This morning we skived homeschool for a couple of hours, which is actually a rarity. Somehow we’ve managed to tow the line pretty much every day, either because we should or we could or we didn’t actually have the energy to plan something else.

What happens when you skive is that the guilt assuages while you’re out, returns when you get back but in between you get to see the world at a different time of day then you usually would.

Most of my lockdown excursions have been at sunrise, at sunset, at midday and ‘after school’, which are basically all the times either Tom has not been working on site, the kids have not been on a computer or it’s light enough to wander without worry. Today we found ourselves trudging out at 9.30am (a time I would always be out and about pre lockdown) but faced with a new kind of weather phenomenon to navigate: thick fog.

Wanstead Flats is particularly prone to vaporous happenings. Lucky are those who observe early morning bands of mist hanging like ribbons above the grass and ponds, and threading through the stands of oak trees, especially so when accompanied by a stellar sunrise as happened last Friday as the Snow Moon was also present in the sky.

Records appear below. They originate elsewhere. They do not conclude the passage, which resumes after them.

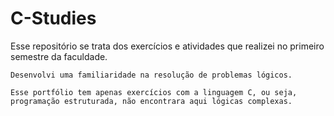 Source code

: # C-Studies

  Esse repositório se trata dos exercícios e atividades que realizei no primeiro semestre da faculdade.
  
	Desenvolvi uma familiaridade na resolução de problemas lógicos.
  
	Esse portfólio tem apenas exercícios com a linguagem C, ou seja, programação estruturada, não encontrara aqui lógicas complexas.
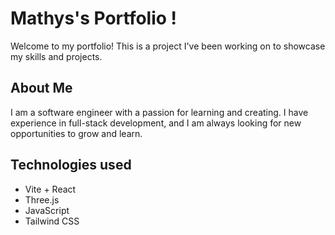 # Mathys's Portfolio ! 

Welcome to my portfolio! This is a project I've been working on to showcase my skills and projects.

## About Me

I am a software engineer with a passion for learning and creating. I have experience in full-stack development, and I am always looking for new opportunities to grow and learn.

## Technologies used

- Vite + React
- Three.js
- JavaScript
- Tailwind CSS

Today the mist was most definitely fog, the visibility being somewhere around 100 metres, way lower than the meteorological 1km mark that differentiates between the two. Weather forecasts to the general public generally refer to a visibility of under 180m. Both are caused by water droplets suspended in the air but mist is less dense whereas fog is like a cloud on the ground. You can’t see through it because the surface layers of the atmosphere are obscured by the droplets.

Indeed the air and ground became one as we approached The Flats, the horizon obliterated by a vapid sheet of grey. As we walked a little further into its midst, silhouettes of trees revealed themselves, the children running in and out of view as we all moved forward through it at varying speeds.

Within the stands of trees, it was like being in a bubble, the parakeets and wood pigeons holding caught in the uppermost branches. Mist and fog has a sort of timeless, fairytale appeal – an essence that swirls around castles and encircles magical mountaintops. There was certainly something ethereal about our cloud exploring today.

I’ve read that you can see a rainbow when it’s foggy or misty – or rather a fogbow (that’s its actual name). As the water droplets are smaller than rain, however, the full bow or spectrum of colours is harder to see so it often appears as a barely there arc of red and blue. We didn’t catch a fogbow today but it was exhilarating to be out in this unplanned and unexpected otherworldly dimension. The hot chocolate and foot warming session when we got home was also worth the skive.